Poco tiempo después supieron que Enrique Tudor, incapaz de esperar por más tiempo la llegada de su adorada novia a Hampton Court, había tomado un caballo y había acudido a su encuentro para «alimentar el amor que sentía por la que iba a ser su esposa», como había dicho a su primer ministro, Cromwell. Vestido con un abrigo verde, ocultando su rostro bajo un sombrero y trayendo en la mano una docena de pieles de marta con las que pensaba obsequiar a lady Ana irrumpió en la sala de audiencias del palacio del obispo. La reina emitió un grito de terror al ver a aquel hombre de elevada estatura envuelto en pieles y la emprendió a golpes con él. El rey apartó a «aquella loca» de un empujón y la miró ceñudo.

Hans von Grafsteen le hizo una reverencia y se apresuró a disculparse en nombre de su señora.

– Su alteza no sabe quién sois.

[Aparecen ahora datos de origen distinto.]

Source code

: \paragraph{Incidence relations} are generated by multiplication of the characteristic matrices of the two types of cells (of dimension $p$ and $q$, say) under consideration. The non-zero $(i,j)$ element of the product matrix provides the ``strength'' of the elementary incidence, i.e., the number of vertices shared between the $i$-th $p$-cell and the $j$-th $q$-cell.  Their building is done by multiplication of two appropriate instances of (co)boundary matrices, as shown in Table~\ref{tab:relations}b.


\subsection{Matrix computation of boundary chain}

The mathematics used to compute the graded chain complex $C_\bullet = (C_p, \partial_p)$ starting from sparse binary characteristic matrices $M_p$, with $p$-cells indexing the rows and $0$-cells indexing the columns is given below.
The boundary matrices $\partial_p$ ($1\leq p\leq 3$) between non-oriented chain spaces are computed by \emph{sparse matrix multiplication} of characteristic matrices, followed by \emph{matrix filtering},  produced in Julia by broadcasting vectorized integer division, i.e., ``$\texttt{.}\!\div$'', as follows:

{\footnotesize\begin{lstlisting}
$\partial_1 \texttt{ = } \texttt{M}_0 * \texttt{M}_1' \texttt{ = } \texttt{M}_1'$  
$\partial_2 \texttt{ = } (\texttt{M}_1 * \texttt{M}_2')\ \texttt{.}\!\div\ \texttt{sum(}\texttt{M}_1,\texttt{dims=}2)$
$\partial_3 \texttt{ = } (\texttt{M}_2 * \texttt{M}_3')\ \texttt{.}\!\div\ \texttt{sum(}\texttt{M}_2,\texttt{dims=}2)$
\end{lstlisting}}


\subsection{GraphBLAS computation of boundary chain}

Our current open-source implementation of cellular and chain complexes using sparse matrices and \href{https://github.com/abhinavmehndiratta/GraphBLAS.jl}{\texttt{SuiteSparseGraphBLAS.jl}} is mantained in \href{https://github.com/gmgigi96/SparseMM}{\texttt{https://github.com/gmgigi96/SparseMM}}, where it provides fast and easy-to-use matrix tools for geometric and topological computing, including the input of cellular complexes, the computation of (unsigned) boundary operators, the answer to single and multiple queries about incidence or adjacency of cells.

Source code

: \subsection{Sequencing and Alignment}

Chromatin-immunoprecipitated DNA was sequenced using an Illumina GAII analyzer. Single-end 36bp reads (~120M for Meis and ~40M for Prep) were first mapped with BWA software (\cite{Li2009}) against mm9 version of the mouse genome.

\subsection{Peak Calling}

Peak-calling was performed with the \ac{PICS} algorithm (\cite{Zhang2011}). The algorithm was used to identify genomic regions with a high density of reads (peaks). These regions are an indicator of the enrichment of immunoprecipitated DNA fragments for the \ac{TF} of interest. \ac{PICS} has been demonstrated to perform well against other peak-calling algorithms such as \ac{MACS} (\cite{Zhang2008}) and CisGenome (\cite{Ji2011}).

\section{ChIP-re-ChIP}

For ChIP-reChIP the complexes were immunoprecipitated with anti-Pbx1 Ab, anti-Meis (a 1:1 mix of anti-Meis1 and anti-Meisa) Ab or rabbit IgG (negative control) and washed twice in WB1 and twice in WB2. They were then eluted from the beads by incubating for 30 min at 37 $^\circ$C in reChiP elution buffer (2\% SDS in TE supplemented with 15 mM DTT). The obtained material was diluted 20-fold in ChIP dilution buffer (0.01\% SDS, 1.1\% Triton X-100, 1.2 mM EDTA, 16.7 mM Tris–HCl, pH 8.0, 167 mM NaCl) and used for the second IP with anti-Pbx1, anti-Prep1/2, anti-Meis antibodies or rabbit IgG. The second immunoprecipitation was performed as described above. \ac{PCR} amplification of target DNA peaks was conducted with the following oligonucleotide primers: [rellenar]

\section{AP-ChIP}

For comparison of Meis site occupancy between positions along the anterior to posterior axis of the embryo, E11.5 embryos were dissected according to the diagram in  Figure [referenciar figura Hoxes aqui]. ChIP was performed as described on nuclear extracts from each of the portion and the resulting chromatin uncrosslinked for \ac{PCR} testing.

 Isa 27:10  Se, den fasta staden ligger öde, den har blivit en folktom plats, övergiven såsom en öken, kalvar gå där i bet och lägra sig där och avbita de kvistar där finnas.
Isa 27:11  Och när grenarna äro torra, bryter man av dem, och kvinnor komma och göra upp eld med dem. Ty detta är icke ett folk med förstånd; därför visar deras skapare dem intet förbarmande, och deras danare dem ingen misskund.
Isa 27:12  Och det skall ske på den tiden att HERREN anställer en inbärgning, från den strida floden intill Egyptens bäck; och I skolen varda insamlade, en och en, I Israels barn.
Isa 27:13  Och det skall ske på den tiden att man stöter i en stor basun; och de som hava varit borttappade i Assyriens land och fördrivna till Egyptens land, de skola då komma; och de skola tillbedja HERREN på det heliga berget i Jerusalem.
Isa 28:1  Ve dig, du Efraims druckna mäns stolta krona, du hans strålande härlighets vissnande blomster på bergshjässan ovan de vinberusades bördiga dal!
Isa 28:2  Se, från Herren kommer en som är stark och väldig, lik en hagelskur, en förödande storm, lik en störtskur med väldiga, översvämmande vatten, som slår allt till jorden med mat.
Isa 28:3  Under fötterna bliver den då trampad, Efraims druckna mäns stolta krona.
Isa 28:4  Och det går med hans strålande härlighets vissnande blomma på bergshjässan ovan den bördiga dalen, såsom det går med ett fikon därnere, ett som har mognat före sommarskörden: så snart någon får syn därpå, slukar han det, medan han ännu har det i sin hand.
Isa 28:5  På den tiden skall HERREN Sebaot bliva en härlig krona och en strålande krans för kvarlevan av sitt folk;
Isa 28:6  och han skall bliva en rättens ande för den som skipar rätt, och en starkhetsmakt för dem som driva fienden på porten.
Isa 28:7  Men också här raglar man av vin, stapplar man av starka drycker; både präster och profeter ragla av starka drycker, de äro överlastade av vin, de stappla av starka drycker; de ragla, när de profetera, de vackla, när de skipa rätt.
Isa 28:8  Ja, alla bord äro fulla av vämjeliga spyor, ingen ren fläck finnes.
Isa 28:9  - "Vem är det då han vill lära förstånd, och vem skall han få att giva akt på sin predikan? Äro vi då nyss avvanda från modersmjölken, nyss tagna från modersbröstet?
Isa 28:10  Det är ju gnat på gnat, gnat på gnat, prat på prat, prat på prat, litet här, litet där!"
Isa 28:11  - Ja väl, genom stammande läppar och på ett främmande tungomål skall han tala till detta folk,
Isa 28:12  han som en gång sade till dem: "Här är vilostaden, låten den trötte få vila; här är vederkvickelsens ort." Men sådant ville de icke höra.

Dejadme que se lo explique.

– ¡Date prisa, muchacho! -se impacientó Enrique Tudor-. Llevo meses esperando la llegada de esta dama y estoy impaciente por empezar a cortejarla -añadió acercándose para mirarla de cerca.

– No, os asustéis, alteza -dijo Hans a su señora-. Este caballero es el rey, que ha venido a daros la bienvenida personalmente.

– ¿Estás seguro de que este oso sin modales es el rey? -se sorprendió la princesa soltando el almohadón con el que había atizado en la cabeza a Enrique Tudor-. Gott im Himmel!-exclamó-. ¿Dónde me he metido, Hans?

– Está esperando que le saludéis, señora.

– Si no hay más remedio… -suspiró lady Ana, resignada, disponiéndose a hacer una reverencia al rey.

¡Parece tan dócil y bondadosa!, se dijo Enrique Tudor recuperando su buen humor. La pobrecilla está asustada y a pesar de ello no ha dejado a un lado sus buenos modales. Qué modestia, qué delicadeza en sus movimientos… ¡qué mujer tan enorme! ¿Dónde está la dama del retrato?, se preguntó alarmado cuando lady Ana se puso en pie y le miró directamente a los ojos.